Lon Alan Westfall

Lon Alan Westfall
Lon Alan Westfall
Research Engineer
(217) 300-0016
331 Seitz Materials Research Lab

Education

  • B.S. in Electrical Engineering from Southern Illinois University

Academic Positions

  • 1981 – 1988 Electronic Technician while attending the university as an undergraduate Computer Engineering Student, University of Illinois Nuclear Physics Laboratory, Champaign, IL
  • 1990 – 1994 Owner, Design and documentation services for Cable Television systems, Paradigm CATV Services, Urbana/Champaign, IL
  • 1994 – 1996 Tester /Programmer /Electrical Engineer for Microsoft Flight Simulator and related titles, BAO, Champaign, IL
  • 1996 – 1998 Computer Games Programmer for Sim City 3000 and SimCopter, Maxis/Electronic Arts, Walnut Creek, CA
  • 2000 – 2010 Principal Engineer R&D and product development of state of the art Flow Cytometers, iCyt Visionary Bioscience, Champaign, IL
  • 2012 – Present Research Engineer, Central Research Facilities, Materials Research Laboratory, University of Illinois, Urbana, IL

Professional Highlights

  • Inventor on over 30 patents pertaining to Flow Cytometry

Research Statement

  • Data acquisition software and hardware design.
  • Instrumentation research and development.
  • Circuit and circuit board design, analog, digital, software.
  • Embedded systems, hardware and software design and development.
  • Taking products through safety certification.
  • Three dimensional graphics software development on Windows and Silicon Graphics systems.
  • Expert assembler, C, and C++ programmer.
  • Flow Cytometry, Electro Pneumatics, Electro Fluidics, Micro Fluidics, Electrostatics, Optics
     

My experience engineering systems includes the full life cycle.
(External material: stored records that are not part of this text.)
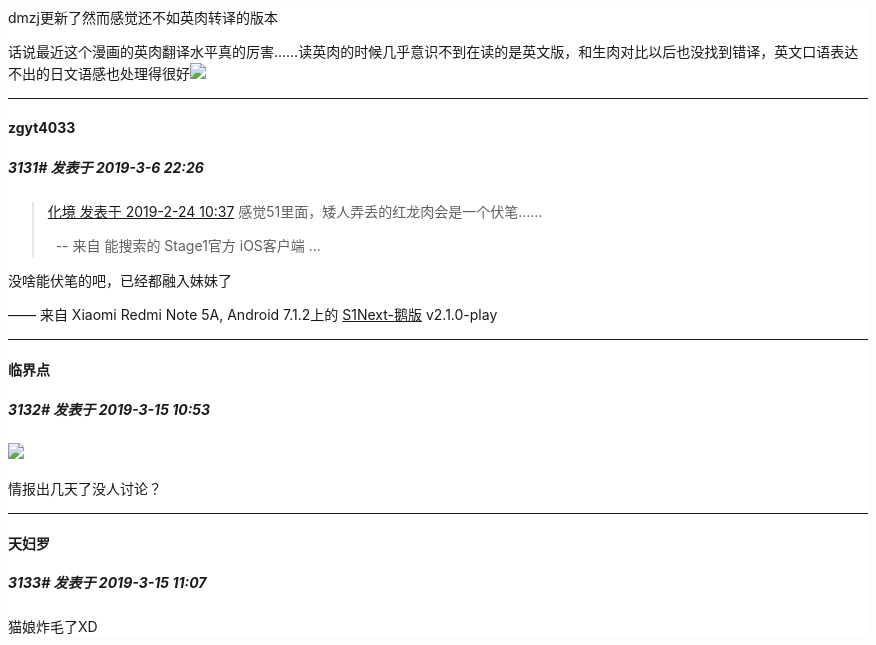 


dmzj更新了然而感觉还不如英肉转译的版本


话说最近这个漫画的英肉翻译水平真的厉害……读英肉的时候几乎意识不到在读的是英文版，和生肉对比以后也没找到错译，英文口语表达不出的日文语感也处理得很好<img src="https://static.saraba1st.com/image/smiley/face2017/004.gif" referrerpolicy="no-referrer">







-----

####  zgyt4033  
##### 3131#       发表于 2019-3-6 22:26



<blockquote><a href="httphttps://bbs.saraba1st.com/2b/forum.php?mod=redirect&amp;goto=findpost&amp;pid=42704034&amp;ptid=1025007" target="_blank">化境 发表于 2019-2-24 10:37</a>
感觉51里面，矮人弄丢的红龙肉会是一个伏笔……

  -- 来自 能搜索的 Stage1官方 iOS客户端 ...</blockquote>
没啥能伏笔的吧，已经都融入妹妹了

—— 来自 Xiaomi Redmi Note 5A, Android 7.1.2上的 [S1Next-鹅版](https://github.com/ykrank/S1-Next/releases) v2.1.0-play







-----

####  临界点  
##### 3132#       发表于 2019-3-15 10:53



<img src="http://wx3.sinaimg.cn/large/6555c1bbgy1g13ah1s9s5j21tq0xk1kn.jpg" referrerpolicy="no-referrer">

情报出几天了没人讨论？







-----

####  天妇罗  
##### 3133#       发表于 2019-3-15 11:07




猫娘炸毛了XD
Requirements analysis, cost benefit analysis , subsystems R&D, prior art discovery, documentation, team building and coordination, training, design for manufacturability, safety testing, and protection of intellectual property. In my time with MRL I’ve become familiar enough with deposition systems to start designing and adapting systems for more automated and maintenance free use within the central facilities.
While electronics is my vocation, my avocation is aerospace. I am a member of a local hobby club that builds and flies model and high power rockets. I work with my club members to teach aerospace to all age groups and regularly assists UI students in their projects and most years help the AE100 class.